With president-elect Donald Trump and SpaceX CEO/newly minted efficiency czar Elon Musk As expected, SpaceX will launch the world’s most powerful rocket today on its sixth test flight: a groundbreaking sub-orbital launch of a massive Super Heavy Starship to evaluate critical upgrades.
What time will the SpaceX Starship launch take place?
Launching the 30-foot-wide, 300-foot-tall rocket from Musk’s sprawling Boca Chica, TexasThe production and testing facility on the Gulf Coast near Brownsville is scheduled to open at 5 p.m. EST, the opening of a 30-minute launch window.
Just like with the rocket fifth test flight last monthTuesday’s flight’s primary objectives remained the same: propel the spacecraft out of the lower atmosphere on a sub-orbital flight to re-emerge over the Indian Ocean, while the Super Heavy booster flies itself back to the launch pad where giant mechanical arms will launch it pluck from the air.
Will Trump attend the SpaceX Starship launch?
Trump planned to fly to South Texas to witness the launch, sources familiar with the plans told CBS News. Trump mentioned the new rocket in a campaign speech on September 21 in Wilmington, North Carolina, urging Musk to “get those rocket ships going because we want to get to Mars before the end of my term. We want to do it.”
What’s different about launch 6 than the previous 5 launches?
This time, one of the spacecraft’s methane-burning Raptor engines will be restarted in space to demonstrate the propulsion system’s ability to perform critical maneuvers and future de-orbit burns.
Engineers are also testing “a series of heat shield experiments and maneuver changes for ship reentry and descent over the Indian Ocean,” SpaceX said on its web page, along with software and booster hardware upgrades intended to add additional propulsion system redundancy and improve the to increase the missile’s structural capacity. force.

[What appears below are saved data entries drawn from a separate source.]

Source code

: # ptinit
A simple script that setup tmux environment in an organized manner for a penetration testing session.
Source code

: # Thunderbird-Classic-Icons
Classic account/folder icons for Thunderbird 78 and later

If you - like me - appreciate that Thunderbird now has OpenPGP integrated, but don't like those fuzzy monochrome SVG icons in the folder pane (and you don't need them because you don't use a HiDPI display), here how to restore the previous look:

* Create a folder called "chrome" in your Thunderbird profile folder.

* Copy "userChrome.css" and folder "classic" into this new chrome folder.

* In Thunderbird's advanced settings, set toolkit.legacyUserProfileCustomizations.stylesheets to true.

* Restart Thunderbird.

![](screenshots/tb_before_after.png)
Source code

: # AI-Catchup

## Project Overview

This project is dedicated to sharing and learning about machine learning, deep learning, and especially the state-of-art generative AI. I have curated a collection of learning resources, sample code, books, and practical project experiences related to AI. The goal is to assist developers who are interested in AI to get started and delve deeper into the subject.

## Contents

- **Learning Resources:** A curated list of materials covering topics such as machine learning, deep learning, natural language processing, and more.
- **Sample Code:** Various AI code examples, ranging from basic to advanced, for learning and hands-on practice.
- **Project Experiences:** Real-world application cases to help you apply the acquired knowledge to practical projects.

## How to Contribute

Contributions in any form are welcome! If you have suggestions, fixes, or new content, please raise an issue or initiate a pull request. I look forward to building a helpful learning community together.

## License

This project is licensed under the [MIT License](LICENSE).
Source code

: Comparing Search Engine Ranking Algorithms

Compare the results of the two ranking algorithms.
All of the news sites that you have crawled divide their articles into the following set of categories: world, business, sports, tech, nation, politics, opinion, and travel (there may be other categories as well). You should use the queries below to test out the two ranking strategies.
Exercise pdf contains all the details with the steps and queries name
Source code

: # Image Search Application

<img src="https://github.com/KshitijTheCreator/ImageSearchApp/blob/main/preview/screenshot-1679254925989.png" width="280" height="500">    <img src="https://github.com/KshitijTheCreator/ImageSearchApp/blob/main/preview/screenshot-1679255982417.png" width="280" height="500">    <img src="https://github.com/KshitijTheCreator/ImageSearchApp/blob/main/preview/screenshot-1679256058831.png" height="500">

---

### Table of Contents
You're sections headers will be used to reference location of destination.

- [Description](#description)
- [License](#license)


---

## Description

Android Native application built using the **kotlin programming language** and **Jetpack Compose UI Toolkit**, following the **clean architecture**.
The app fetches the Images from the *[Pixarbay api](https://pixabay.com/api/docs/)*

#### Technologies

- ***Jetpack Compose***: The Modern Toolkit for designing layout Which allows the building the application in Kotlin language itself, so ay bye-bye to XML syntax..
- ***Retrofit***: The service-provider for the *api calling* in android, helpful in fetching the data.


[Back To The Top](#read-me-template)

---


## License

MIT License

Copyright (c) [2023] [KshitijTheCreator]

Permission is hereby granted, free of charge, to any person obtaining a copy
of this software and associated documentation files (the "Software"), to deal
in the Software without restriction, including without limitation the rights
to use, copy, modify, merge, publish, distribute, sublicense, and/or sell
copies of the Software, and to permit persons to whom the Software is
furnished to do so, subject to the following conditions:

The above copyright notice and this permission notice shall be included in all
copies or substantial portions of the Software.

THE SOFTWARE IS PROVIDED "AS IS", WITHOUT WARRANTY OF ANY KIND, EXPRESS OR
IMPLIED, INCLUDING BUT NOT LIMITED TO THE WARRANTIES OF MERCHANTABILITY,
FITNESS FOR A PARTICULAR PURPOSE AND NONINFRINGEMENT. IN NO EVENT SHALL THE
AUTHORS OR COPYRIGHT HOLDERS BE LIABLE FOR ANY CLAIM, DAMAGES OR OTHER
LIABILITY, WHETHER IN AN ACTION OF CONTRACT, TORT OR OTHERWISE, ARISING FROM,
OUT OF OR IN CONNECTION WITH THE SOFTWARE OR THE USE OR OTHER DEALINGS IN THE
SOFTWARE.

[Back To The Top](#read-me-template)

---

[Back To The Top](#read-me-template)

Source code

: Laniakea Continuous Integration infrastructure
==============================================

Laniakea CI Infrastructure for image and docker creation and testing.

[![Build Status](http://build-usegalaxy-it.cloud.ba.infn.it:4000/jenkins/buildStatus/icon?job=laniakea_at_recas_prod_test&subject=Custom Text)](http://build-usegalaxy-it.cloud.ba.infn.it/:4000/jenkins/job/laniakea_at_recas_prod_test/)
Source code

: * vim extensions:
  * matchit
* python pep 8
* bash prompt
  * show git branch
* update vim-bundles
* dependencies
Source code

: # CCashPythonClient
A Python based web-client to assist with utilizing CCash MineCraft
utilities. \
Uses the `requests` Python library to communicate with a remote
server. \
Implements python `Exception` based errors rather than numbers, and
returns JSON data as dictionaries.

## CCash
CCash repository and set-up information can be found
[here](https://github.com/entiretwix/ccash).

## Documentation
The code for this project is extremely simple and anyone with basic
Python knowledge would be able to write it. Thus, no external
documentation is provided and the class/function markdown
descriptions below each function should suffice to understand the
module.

The test flight in October was the first with a successful “catch” from the launch pad and the first with a spacecraft reaching the Indian Ocean essentially intact.
For Tuesday’s flight, the launch was moved to late afternoon in Texas to allow for a daylight landing for video documentation.
Plans for the Super Heavy Starship
The Super Heavy-Starship is the centerpiece of Musk’s drive to develop a fully reusable heavy-lift rocket, which he says is the key to making humanity “multi-planetary.” And now, with Trump’s support, he may be able to jump-start that effort.
Shortly after winning the presidential election, Trump announced that Musk and former presidential candidate Vivek Ramaswamy would head a new agency known as the Department of Government Efficiency. The goal, Trump said in a statement, is “to dismantle government bureaucracy, reduce excess regulation, reduce wasteful spending and restructure federal agencies.”
Musk said in the same statement: “This will send shockwaves through the system, and through everyone involved in government waste, which is a lot of people.”
SpaceX already has billions in its possession government contracts and builds a variant of the spaceship that will serve as an initial lunar lander at NASA Artemis moon program. It remains to be seen how Musk’s role in the new administration might advance SpaceX’s plans or how questions about conflicts of interest might be resolved.
Politics aside, “we’re looking at a serious attempt to return to the moon, and perhaps a serious attempt… to send, if not humans, to Mars in the next four years, a lot of things and a lot of infrastructure that will do that.” enable people to go to Mars,” said Casey Drier, director of space policy at the Planetary Society.
“Maybe not in four years, but maybe in ten years.”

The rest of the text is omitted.